> Goal of the exercise
Please set down each record exactly as it appears, but leave out any pictures.

☆ ☆ ☆ ☆

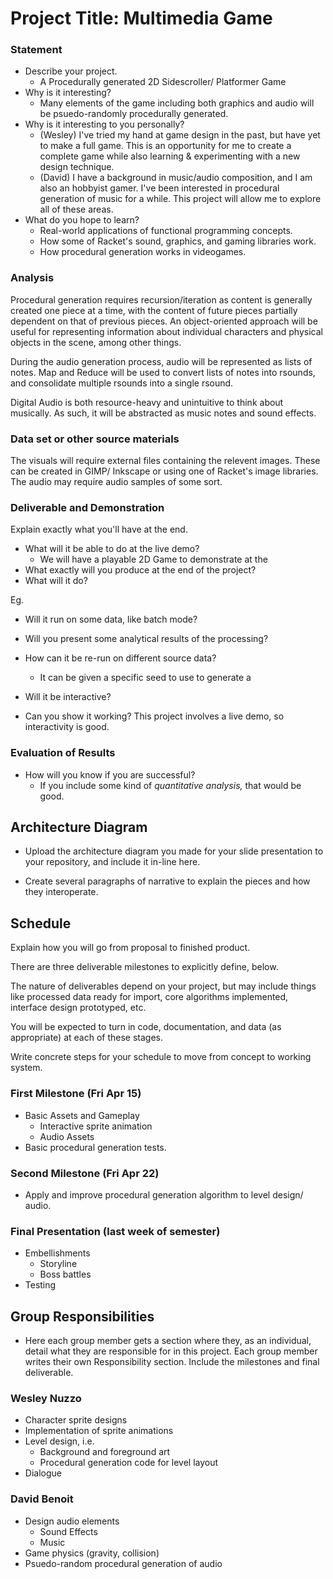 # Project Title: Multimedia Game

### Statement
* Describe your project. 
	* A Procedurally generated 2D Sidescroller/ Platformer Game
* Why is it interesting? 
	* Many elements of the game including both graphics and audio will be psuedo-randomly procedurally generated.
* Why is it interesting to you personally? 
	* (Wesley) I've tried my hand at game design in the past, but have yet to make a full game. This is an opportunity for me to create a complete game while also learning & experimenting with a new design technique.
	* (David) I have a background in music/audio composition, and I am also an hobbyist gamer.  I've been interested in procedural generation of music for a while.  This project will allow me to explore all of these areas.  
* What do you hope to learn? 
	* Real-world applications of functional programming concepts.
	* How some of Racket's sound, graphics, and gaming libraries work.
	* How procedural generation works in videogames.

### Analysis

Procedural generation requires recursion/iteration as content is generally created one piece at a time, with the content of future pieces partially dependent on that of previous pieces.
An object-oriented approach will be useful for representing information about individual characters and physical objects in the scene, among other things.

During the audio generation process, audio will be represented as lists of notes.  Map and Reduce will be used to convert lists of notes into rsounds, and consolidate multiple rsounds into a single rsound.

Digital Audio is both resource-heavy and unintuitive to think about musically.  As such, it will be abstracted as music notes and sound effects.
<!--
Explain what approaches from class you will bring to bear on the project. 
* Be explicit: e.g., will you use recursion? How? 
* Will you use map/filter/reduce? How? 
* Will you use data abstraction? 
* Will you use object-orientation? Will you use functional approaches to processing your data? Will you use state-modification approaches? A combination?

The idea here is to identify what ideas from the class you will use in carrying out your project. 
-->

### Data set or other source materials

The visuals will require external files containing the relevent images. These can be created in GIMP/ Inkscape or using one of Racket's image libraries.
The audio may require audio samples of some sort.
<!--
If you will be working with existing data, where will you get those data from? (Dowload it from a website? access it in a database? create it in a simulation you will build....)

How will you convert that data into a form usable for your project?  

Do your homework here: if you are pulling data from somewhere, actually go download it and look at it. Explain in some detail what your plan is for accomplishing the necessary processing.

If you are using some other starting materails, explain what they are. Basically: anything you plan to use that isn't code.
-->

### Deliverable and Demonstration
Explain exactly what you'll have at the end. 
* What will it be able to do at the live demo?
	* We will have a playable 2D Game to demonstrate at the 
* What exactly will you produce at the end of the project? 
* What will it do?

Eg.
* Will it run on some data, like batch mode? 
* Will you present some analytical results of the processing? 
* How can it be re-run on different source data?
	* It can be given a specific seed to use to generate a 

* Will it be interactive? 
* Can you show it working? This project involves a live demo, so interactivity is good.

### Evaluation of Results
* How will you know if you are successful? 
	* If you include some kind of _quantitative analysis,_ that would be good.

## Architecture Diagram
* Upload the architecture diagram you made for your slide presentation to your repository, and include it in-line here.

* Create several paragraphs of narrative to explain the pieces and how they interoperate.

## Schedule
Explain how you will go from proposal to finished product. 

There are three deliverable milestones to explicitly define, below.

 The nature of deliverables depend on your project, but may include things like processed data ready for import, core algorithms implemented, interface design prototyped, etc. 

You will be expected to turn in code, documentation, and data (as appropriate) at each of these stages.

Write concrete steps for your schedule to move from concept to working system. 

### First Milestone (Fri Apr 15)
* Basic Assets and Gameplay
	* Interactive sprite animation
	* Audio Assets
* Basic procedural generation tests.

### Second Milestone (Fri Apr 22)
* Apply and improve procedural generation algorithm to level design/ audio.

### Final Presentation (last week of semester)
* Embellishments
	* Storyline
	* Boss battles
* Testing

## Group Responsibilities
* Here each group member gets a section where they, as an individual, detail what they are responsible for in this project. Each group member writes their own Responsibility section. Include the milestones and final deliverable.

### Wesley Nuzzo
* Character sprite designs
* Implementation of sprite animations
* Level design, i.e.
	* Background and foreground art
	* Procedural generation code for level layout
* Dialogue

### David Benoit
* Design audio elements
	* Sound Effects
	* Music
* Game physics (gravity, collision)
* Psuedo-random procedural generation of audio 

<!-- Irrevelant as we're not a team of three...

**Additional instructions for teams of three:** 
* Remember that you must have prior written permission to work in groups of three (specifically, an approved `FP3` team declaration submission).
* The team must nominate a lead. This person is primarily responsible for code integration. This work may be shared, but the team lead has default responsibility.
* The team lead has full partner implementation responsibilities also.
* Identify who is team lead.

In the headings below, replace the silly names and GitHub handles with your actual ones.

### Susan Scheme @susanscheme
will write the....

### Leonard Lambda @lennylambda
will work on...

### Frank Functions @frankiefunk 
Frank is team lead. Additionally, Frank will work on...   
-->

☆ ☆ ☆ ☆

> Response below
 # Project Title: Multimedia Game

### Statement
* Describe your project. 
	* A Procedurally generated 2D Sidescroller/ Platformer Game
* Why is it interesting? 
	* Many elements of the game including both graphics and audio will be psuedo-randomly procedurally generated.
* Why is it interesting to you personally? 
	* (Wesley) I've tried my hand at game design in the past, but have yet to make a full game. This is an opportunity for me to create a complete game while also learning & experimenting with a new design technique.
	* (David) I have a background in music/audio composition, and I am also an hobbyist gamer.  I've been interested in procedural generation of music for a while.  This project will allow me to explore all of these areas.  
* What do you hope to learn? 
	* Real-world applications of functional programming concepts.
	* How some of Racket's sound, graphics, and gaming libraries work.
	* How procedural generation works in videogames.

### Analysis

Procedural generation requires recursion/iteration as content is generally created one piece at a time, with the content of future pieces partially dependent on that of previous pieces.
An object-oriented approach will be useful for representing information about individual characters and physical objects in the scene, among other things.

During the audio generation process, audio will be represented as lists of notes.  Map and Reduce will be used to convert lists of notes into rsounds, and consolidate multiple rsounds into a single rsound.

Digital Audio is both resource-heavy and unintuitive to think about musically.  As such, it will be abstracted as music notes and sound effects.
<!--
Explain what approaches from class you will bring to bear on the project. 
* Be explicit: e.g., will you use recursion? How? 
* Will you use map/filter/reduce? How? 
* Will you use data abstraction? 
* Will you use object-orientation? Will you use functional approaches to processing your data? Will you use state-modification approaches? A combination?

The idea here is to identify what ideas from the class you will use in carrying out your project. 
-->

### Data set or other source materials

The visuals will require external files containing the relevent images. These can be created in GIMP/ Inkscape or using one of Racket's image libraries.
The audio may require audio samples of some sort.
<!--
If you will be working with existing data, where will you get those data from? (Dowload it from a website? access it in a database? create it in a simulation you will build....)

How will you convert that data into a form usable for your project?  

Do your homework here: if you are pulling data from somewhere, actually go download it and look at it. Explain in some detail what your plan is for accomplishing the necessary processing.

If you are using some other starting materails, explain what they are. Basically: anything you plan to use that isn't code.
-->

### Deliverable and Demonstration
Explain exactly what you'll have at the end. 
* What will it be able to do at the live demo?
	* We will have a playable 2D Game to demonstrate at the 
* What exactly will you produce at the end of the project? 
* What will it do?

Eg.
* Will it run on some data, like batch mode? 
* Will you present some analytical results of the processing? 
* How can it be re-run on different source data?
	* It can be given a specific seed to use to generate a 

* Will it be interactive? 
* Can you show it working? This project involves a live demo, so interactivity is good.

### Evaluation of Results
* How will you know if you are successful? 
	* If you include some kind of _quantitative analysis,_ that would be good.

## Architecture Diagram
* Upload the architecture diagram you made for your slide presentation to your repository, and include it in-line here.

* Create several paragraphs of narrative to explain the pieces and how they interoperate.

## Schedule
Explain how you will go from proposal to finished product. 

There are three deliverable milestones to explicitly define, below.

 The nature of deliverables depend on your project, but may include things like processed data ready for import, core algorithms implemented, interface design prototyped, etc. 

You will be expected to turn in code, documentation, and data (as appropriate) at each of these stages.

Write concrete steps for your schedule to move from concept to working system. 

### First Milestone (Fri Apr 15)
* Basic Assets and Gameplay
	* Interactive sprite animation
	* Audio Assets
* Basic procedural generation tests.

### Second Milestone (Fri Apr 22)
* Apply and improve procedural generation algorithm to level design/ audio.

### Final Presentation (last week of semester)
* Embellishments
	* Storyline
	* Boss battles
* Testing

## Group Responsibilities
* Here each group member gets a section where they, as an individual, detail what they are responsible for in this project. Each group member writes their own Responsibility section. Include the milestones and final deliverable.

### Wesley Nuzzo
* Character sprite designs
* Implementation of sprite animations
* Level design, i.e.
	* Background and foreground art
	* Procedural generation code for level layout
* Dialogue

### David Benoit
* Design audio elements
	* Sound Effects
	* Music
* Game physics (gravity, collision)
* Psuedo-random procedural generation of audio 

<!-- Irrevelant as we're not a team of three...

**Additional instructions for teams of three:** 
* Remember that you must have prior written permission to work in groups of three (specifically, an approved `FP3` team declaration submission).
* The team must nominate a lead. This person is primarily responsible for code integration. This work may be shared, but the team lead has default responsibility.
* The team lead has full partner implementation responsibilities also.
* Identify who is team lead.

In the headings below, replace the silly names and GitHub handles with your actual ones.

### Susan Scheme @susanscheme
will write the....

### Leonard Lambda @lennylambda
will work on...

### Frank Functions @frankiefunk 
Frank is team lead. Additionally, Frank will work on...   
-->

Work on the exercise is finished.